Friday, July 22, 2016

Book Review of Lives in Limbo, Undocumented and Coming of Age in America by Dr. Roberto Gonzales



My writing pace is glacial. I told Dr. Gonzales I would review this book during Snowmageddon 2016 . Here I am mid-July with my book review.

My contact with Dr. Gonzales has been like Marius and Lestat in the previous post.  After much loss, Marius revealed their vampire origins. After much research, writing and finally getting my hands on this book, I now know why spent my 20s angry, confused and on the verge of alcoholism. I started this blog 2 years ago to explain it to myself. I am glad this book was released this past winter or I might not have started this journey.

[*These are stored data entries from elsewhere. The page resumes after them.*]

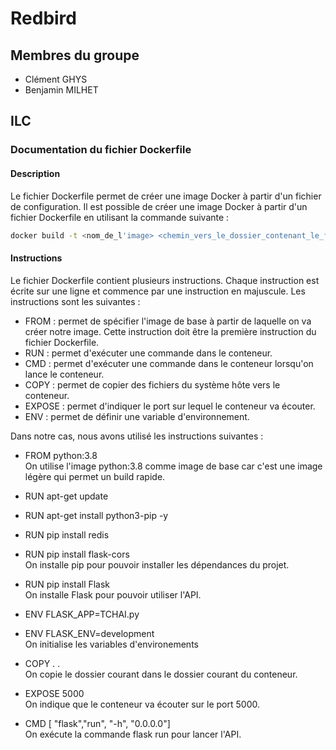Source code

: # Redbird

## Membres du groupe
 - Clément GHYS
 - Benjamin MILHET
 
## ILC

### Documentation du fichier Dockerfile

#### Description

Le fichier Dockerfile permet de créer une image Docker à partir d'un fichier de configuration. Il est possible de créer une image Docker à partir d'un fichier Dockerfile en utilisant la commande suivante :

```bash
docker build -t <nom_de_l'image> <chemin_vers_le_dossier_contenant_le_fichier_Dockerfile>
```

#### Instructions

Le fichier Dockerfile contient plusieurs instructions. Chaque instruction est écrite sur une ligne et commence par une instruction en majuscule. Les instructions sont les suivantes :

- FROM : permet de spécifier l'image de base à partir de laquelle on va créer notre image. Cette instruction doit être la première instruction du fichier Dockerfile.
- RUN : permet d'exécuter une commande dans le conteneur.
- CMD : permet d'exécuter une commande dans le conteneur lorsqu'on lance le conteneur.
- COPY : permet de copier des fichiers du système hôte vers le conteneur.
- EXPOSE : permet d'indiquer le port sur lequel le conteneur va écouter.
- ENV : permet de définir une variable d'environnement.

Dans notre cas, nous avons utilisé les instructions suivantes :


- FROM python:3.8 <br/>
On utilise l'image python:3.8 comme image de base car c'est une image légère qui permet un build rapide.

- RUN apt-get update
- RUN apt-get install python3-pip -y
- RUN pip install redis
- RUN pip install flask-cors <br/>
On installe pip pour pouvoir installer les dépendances du projet.

- RUN pip install Flask <br/>
On installe Flask pour pouvoir utiliser l'API.

- ENV FLASK_APP=TCHAI.py
- ENV FLASK_ENV=development<br/>
On initialise les variables d'environements

- COPY . . <br/>
On copie le dossier courant dans le dossier courant du conteneur.

- EXPOSE 5000 <br/>
On indique que le conteneur va écouter sur le port 5000.

- CMD [ "flask","run", "-h", "0.0.0.0"] <br/>
On exécute la commande flask run pour lancer l'API.
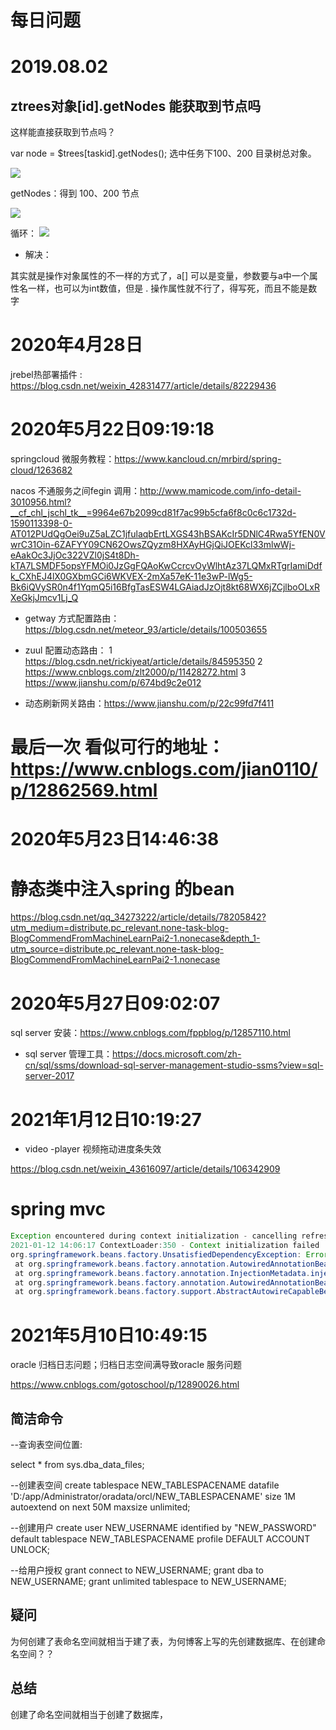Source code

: # 每日问题


# 2019.08.02 

## ztrees对象[id].getNodes 能获取到节点吗
这样能直接获取到节点吗？

var node = $trees[taskid].getNodes();
选中任务下100、200 目录树总对象。



![](assets/000/01/01-1564729838834.png)

getNodes：得到 100、200 节点

![](assets/000/01/01-1564729905801.png)


循环：
![](assets/000/01/01-1564731953926.png)

* 解决：

其实就是操作对象属性的不一样的方式了，a[] 可以是变量，参数要与a中一个属性名一样，也可以为int数值，但是 . 操作属性就不行了，得写死，而且不能是数字


# 2020年4月28日 

 jrebel热部署插件 : https://blog.csdn.net/weixin_42831477/article/details/82229436 


 # 2020年5月22日09:19:18


 springcloud 微服务教程：https://www.kancloud.cn/mrbird/spring-cloud/1263682

 nacos 不通服务之间fegin 调用：http://www.mamicode.com/info-detail-3010956.html?__cf_chl_jschl_tk__=9964e67b2099cd81f7ac99b5cfa6f8c0c6c1732d-1590113398-0-AT012PUdQgOei9uZ5aLZC1jfulaqbErtLXGS43hBSAKcIr5DNlC4Rwa5YfEN0VwrC31Oin-6ZAFYY09CN62OwsZQyzm8HXAyHGjQiJOEKcl33mlwWj-eAakOc3JjOc322VZl0jS4t8Dh-kTA7LSMDF5opsYFMOi0JzGgFQAoKwCcrcvOyWlhtAz37LQMxRTgrIamiDdfk_CXhEJ4lX0GXbmGCi6WKVEX-2mXa57eK-11e3wP-lWg5-Bk6iQVySR0n4f1YqmQ5i16BfgTasESW4LGAiadJzOjt8kt68WX6jZCjlboOLxRXeGkjJmcv1Lj_Q


 * getway 方式配置路由：https://blog.csdn.net/meteor_93/article/details/100503655

 * zuul 配置动态路由：
 1 https://blog.csdn.net/rickiyeat/article/details/84595350
 2 https://www.cnblogs.com/zlt2000/p/11428272.html
 3 https://www.jianshu.com/p/674bd9c2e012
 * 动态刷新网关路由：https://www.jianshu.com/p/22c99fd7f411


 # 最后一次 看似可行的地址：https://www.cnblogs.com/jian0110/p/12862569.html

 

# 2020年5月23日14:46:38

# 静态类中注入spring 的bean

https://blog.csdn.net/qq_34273222/article/details/78205842?utm_medium=distribute.pc_relevant.none-task-blog-BlogCommendFromMachineLearnPai2-1.nonecase&depth_1-utm_source=distribute.pc_relevant.none-task-blog-BlogCommendFromMachineLearnPai2-1.nonecase

# 2020年5月27日09:02:07



sql server 安装：https://www.cnblogs.com/fppblog/p/12857110.html


*  sql server 管理工具：https://docs.microsoft.com/zh-cn/sql/ssms/download-sql-server-management-studio-ssms?view=sql-server-2017



# 2021年1月12日10:19:27

* video -player 视频拖动进度条失效

https://blog.csdn.net/weixin_43616097/article/details/106342909


# spring mvc  

```java
Exception encountered during context initialization - cancelling refresh attempt: org.springframework.beans.factory.UnsatisfiedDependencyException: Error creating bean with name 'pkgWorkRuntimeService': Unsatisfied dependency expressed through field 'JDBC_Driver'; nested exception is org.springframework.beans.factory.BeanExpressionException: Expression parsing failed; nested exception is org.springframework.expression.spel.SpelEvaluationException: EL1008E: Property or field 'DBconfigProperties' cannot be found on object of type 'org.springframework.beans.factory.config.BeanExpressionContext' - maybe not public?
2021-01-12 14:06:17 ContextLoader:350 - Context initialization failed
org.springframework.beans.factory.UnsatisfiedDependencyException: Error creating bean with name 'pkgWorkRuntimeService': Unsatisfied dependency expressed through field 'JDBC_Driver'; nested exception is org.springframework.beans.factory.BeanExpressionException: Expression parsing failed; nested exception is org.springframework.expression.spel.SpelEvaluationException: EL1008E: Property or field 'DBconfigProperties' cannot be found on object of type 'org.springframework.beans.factory.config.BeanExpressionContext' - maybe not public?
 at org.springframework.beans.factory.annotation.AutowiredAnnotationBeanPostProcessor$AutowiredFieldElement.inject(AutowiredAnnotationBeanPostProcessor.java:588)
 at org.springframework.beans.factory.annotation.InjectionMetadata.inject(InjectionMetadata.java:88)
 at org.springframework.beans.factory.annotation.AutowiredAnnotationBeanPostProcessor.postProcessPropertyValues(AutowiredAnnotationBeanPostProcessor.java:366)
 at org.springframework.beans.factory.support.AbstractAutowireCapableBeanFactory.populateBean(AbstractAutowireCapableBeanFactory.java:1264)
```


# 2021年5月10日10:49:15

oracle 归档日志问题；归档日志空间满导致oracle 服务问题


https://www.cnblogs.com/gotoschool/p/12890026.html


## 简洁命令

--查询表空间位置:

select *  from sys.dba_data_files;



--创建表空间
create tablespace NEW_TABLESPACENAME  datafile 'D:/app/Administrator/oradata/orcl/NEW_TABLESPACENAME' 
 size 1M autoextend on next 50M maxsize unlimited; 

--创建用户
create user NEW_USERNAME  identified by "NEW_PASSWORD"  default tablespace NEW_TABLESPACENAME 
profile DEFAULT  ACCOUNT UNLOCK;

--给用户授权
grant connect to NEW_USERNAME;
grant dba to NEW_USERNAME;
grant unlimited tablespace to NEW_USERNAME;

## 疑问

为何创建了表命名空间就相当于建了表，为何博客上写的先创建数据库、在创建命名空间？？


## 总结 

创建了命名空间就相当于创建了数据库，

Anecdotally, Dr. Gonzales has written having spent a lot of time among students with undocumented status. He did the work on the ground, formed relationships with these students and became a thought leader in the present day immigrant rights movement. Naturally, I stalked his work on FB, YouTube and internet. Whatever wasn’t publicly available he has given to his FB network like the article Framing Citizenship: Media Coverage of Anti-deportation Cases Led by Undocumented Immigrant Youth Organisations - Journal of Ethnic and Migration Studies. All I had to do was ask for it.

The first few chapters deal with the concept of membership, politically and culturally. Here is where I was introduced to the concept of the 1.5 generation termed by sociologist Rueben G. Rumbaut.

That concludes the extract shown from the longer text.